(Pictures paired with source code)
*-*-*

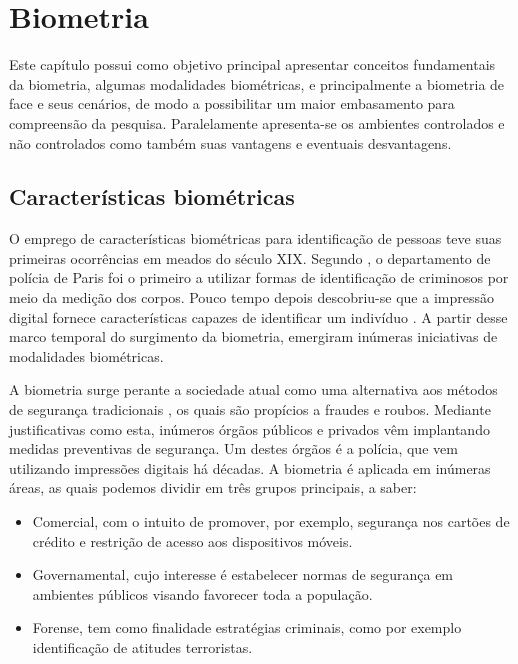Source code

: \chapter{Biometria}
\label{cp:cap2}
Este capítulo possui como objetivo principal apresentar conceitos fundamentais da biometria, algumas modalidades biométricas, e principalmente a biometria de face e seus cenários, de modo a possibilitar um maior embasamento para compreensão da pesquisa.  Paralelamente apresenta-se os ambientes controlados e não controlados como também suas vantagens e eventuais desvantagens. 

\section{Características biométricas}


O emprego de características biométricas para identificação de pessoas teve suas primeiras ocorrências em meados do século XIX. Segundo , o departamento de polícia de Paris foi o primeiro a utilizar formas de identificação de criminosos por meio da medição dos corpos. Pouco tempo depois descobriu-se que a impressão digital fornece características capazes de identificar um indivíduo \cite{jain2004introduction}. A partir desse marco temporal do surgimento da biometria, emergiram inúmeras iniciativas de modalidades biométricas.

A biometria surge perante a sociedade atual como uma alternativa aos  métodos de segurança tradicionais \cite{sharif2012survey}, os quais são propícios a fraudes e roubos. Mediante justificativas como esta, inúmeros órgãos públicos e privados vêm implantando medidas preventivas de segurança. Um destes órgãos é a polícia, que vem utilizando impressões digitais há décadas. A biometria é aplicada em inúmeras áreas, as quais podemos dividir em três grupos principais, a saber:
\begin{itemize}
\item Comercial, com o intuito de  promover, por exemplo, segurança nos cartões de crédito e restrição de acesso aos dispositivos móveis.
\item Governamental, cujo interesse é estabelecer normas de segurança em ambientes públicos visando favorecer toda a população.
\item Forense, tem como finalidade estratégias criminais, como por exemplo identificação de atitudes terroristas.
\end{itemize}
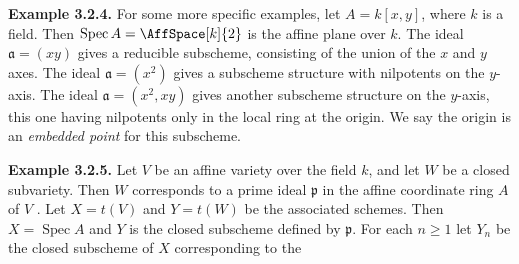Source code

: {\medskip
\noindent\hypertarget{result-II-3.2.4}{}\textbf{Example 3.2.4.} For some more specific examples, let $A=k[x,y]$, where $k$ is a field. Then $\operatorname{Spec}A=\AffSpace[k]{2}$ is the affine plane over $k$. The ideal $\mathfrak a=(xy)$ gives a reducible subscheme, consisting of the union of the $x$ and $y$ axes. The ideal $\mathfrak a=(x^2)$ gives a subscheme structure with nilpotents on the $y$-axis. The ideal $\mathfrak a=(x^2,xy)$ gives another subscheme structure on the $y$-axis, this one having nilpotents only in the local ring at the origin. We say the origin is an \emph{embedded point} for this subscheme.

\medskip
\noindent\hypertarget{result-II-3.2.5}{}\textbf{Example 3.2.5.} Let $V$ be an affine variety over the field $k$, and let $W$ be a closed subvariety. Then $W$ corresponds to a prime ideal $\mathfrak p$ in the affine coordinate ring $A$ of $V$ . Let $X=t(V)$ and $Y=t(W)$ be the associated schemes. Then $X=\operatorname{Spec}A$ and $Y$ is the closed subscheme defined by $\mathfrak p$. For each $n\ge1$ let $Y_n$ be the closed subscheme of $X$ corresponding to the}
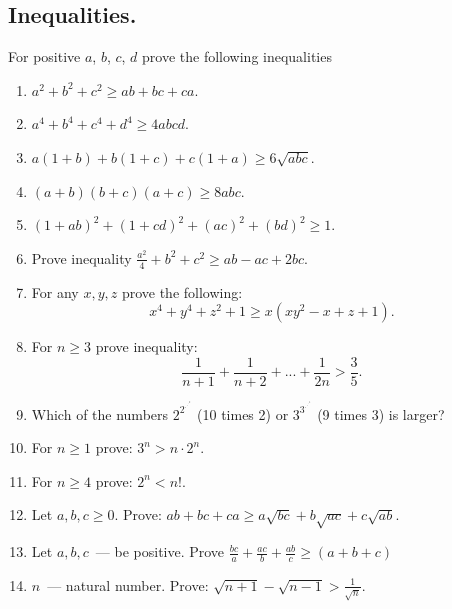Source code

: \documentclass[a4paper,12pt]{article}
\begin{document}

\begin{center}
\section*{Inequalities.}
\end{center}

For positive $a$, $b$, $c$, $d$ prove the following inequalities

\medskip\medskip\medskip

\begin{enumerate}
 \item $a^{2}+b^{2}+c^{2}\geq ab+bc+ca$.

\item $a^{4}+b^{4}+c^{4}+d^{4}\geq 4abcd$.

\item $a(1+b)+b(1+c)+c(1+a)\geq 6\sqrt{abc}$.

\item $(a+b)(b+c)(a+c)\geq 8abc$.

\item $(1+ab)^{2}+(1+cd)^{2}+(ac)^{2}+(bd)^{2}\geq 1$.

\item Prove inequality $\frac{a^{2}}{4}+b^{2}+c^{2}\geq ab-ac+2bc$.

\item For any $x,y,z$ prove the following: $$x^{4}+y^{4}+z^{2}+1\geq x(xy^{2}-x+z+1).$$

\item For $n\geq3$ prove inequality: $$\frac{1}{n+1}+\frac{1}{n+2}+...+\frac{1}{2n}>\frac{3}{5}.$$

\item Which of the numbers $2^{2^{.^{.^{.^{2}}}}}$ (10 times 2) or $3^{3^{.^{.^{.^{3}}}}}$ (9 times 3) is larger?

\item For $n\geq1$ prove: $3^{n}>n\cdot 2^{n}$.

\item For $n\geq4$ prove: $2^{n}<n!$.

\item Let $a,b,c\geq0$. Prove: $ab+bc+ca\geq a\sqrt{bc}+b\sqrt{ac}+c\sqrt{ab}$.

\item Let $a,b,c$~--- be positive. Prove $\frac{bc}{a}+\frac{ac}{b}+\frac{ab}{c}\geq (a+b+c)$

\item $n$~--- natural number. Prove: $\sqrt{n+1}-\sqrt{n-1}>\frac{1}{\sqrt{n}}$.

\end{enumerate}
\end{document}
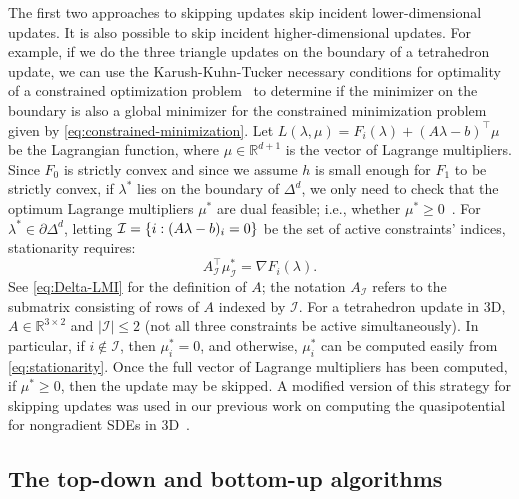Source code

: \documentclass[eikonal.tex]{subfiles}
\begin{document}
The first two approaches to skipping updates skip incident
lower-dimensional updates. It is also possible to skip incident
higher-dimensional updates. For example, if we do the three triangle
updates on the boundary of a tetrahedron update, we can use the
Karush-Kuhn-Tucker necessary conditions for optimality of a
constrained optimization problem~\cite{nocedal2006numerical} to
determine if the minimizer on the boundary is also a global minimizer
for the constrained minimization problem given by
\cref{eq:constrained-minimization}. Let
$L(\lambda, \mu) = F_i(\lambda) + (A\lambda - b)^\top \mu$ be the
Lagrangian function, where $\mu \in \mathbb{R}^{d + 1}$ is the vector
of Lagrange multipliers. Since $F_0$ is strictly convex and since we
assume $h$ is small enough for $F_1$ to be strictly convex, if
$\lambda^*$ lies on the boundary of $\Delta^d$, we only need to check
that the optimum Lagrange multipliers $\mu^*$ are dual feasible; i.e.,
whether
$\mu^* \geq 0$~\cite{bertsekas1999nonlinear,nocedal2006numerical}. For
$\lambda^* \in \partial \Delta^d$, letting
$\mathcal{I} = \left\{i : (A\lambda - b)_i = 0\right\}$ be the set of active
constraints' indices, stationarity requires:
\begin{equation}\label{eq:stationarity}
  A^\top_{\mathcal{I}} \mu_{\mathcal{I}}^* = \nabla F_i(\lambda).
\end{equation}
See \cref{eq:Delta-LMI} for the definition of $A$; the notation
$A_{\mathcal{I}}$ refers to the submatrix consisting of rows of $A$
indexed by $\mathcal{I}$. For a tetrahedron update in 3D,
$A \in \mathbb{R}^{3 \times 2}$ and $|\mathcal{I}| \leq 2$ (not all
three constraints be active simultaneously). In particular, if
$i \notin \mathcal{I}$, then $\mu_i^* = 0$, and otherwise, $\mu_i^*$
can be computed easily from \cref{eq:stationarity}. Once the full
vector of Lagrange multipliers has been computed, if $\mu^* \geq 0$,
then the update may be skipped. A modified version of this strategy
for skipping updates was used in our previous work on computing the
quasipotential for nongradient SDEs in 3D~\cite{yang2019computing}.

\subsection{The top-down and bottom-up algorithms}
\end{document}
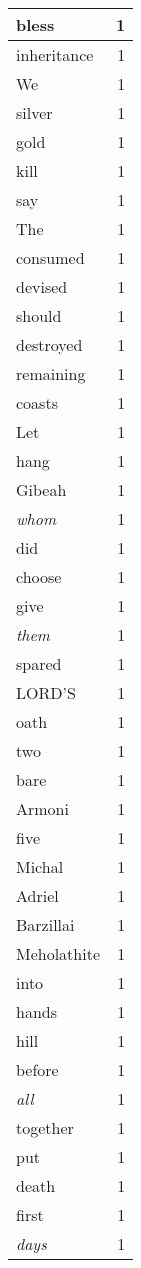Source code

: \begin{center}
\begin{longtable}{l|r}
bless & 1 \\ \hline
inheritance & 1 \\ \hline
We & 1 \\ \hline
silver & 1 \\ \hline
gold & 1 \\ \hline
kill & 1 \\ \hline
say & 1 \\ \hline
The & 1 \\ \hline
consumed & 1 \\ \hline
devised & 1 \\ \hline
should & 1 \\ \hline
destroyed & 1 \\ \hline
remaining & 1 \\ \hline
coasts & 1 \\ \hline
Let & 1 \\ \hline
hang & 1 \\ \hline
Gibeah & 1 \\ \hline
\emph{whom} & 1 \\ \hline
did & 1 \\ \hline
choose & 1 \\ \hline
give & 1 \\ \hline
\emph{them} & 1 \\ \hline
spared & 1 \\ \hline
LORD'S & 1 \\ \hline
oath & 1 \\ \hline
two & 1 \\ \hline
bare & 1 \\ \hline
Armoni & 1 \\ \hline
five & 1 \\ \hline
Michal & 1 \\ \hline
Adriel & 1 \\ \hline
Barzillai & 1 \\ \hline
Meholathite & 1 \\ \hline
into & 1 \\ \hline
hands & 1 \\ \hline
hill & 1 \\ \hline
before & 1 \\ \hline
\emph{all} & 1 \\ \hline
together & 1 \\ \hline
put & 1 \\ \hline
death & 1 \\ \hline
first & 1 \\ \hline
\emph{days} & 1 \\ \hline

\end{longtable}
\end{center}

*-*-*

• _Task directions_:
All that the answer may hold is the lines from the one with "destroyed & 1 \\ \hline" through the end of the data, set down exactly as they appear.

• _Exercise solution_:
destroyed & 1 \\ \hline
remaining & 1 \\ \hline
coasts & 1 \\ \hline
Let & 1 \\ \hline
hang & 1 \\ \hline
Gibeah & 1 \\ \hline
\emph{whom} & 1 \\ \hline
did & 1 \\ \hline
choose & 1 \\ \hline
give & 1 \\ \hline
\emph{them} & 1 \\ \hline
spared & 1 \\ \hline
LORD'S & 1 \\ \hline
oath & 1 \\ \hline
two & 1 \\ \hline
bare & 1 \\ \hline
Armoni & 1 \\ \hline
five & 1 \\ \hline
Michal & 1 \\ \hline
Adriel & 1 \\ \hline
Barzillai & 1 \\ \hline
Meholathite & 1 \\ \hline
into & 1 \\ \hline
hands & 1 \\ \hline
hill & 1 \\ \hline
before & 1 \\ \hline
\emph{all} & 1 \\ \hline
together & 1 \\ \hline
put & 1 \\ \hline
death & 1 \\ \hline
first & 1 \\ \hline
\emph{days} & 1 \\ \hline

\end{longtable}
\end{center}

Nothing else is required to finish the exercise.